Task brief >> Lift out, unaltered, the lines of the material below between the line holding "## Core Features" and the line holding "### API Integration", counting both.

Materials provided >>
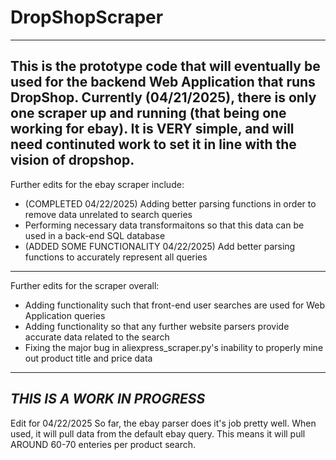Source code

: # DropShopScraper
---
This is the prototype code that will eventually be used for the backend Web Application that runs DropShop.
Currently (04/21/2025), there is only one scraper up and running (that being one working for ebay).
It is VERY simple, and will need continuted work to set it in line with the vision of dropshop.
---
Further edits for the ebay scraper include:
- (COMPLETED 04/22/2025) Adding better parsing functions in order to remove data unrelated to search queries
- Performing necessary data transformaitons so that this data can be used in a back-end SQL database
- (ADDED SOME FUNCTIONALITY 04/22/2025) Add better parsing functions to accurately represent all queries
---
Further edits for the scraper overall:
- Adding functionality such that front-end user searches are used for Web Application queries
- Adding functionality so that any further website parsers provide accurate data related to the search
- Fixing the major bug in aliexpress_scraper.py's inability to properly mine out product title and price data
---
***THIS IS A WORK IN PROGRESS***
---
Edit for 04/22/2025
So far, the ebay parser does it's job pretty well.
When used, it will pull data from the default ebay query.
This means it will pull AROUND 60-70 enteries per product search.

==

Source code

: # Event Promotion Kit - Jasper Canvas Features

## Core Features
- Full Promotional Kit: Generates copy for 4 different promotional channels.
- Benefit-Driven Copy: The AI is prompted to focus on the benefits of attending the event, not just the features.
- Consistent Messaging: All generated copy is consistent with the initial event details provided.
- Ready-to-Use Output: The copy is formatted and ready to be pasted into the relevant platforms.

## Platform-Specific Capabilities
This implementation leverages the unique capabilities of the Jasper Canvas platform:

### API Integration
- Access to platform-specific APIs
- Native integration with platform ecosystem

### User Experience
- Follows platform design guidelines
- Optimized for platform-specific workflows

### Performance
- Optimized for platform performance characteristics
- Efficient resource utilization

Expected answer >>
## Core Features
- Full Promotional Kit: Generates copy for 4 different promotional channels.
- Benefit-Driven Copy: The AI is prompted to focus on the benefits of attending the event, not just the features.
- Consistent Messaging: All generated copy is consistent with the initial event details provided.
- Ready-to-Use Output: The copy is formatted and ready to be pasted into the relevant platforms.

## Platform-Specific Capabilities
This implementation leverages the unique capabilities of the Jasper Canvas platform:

### API Integration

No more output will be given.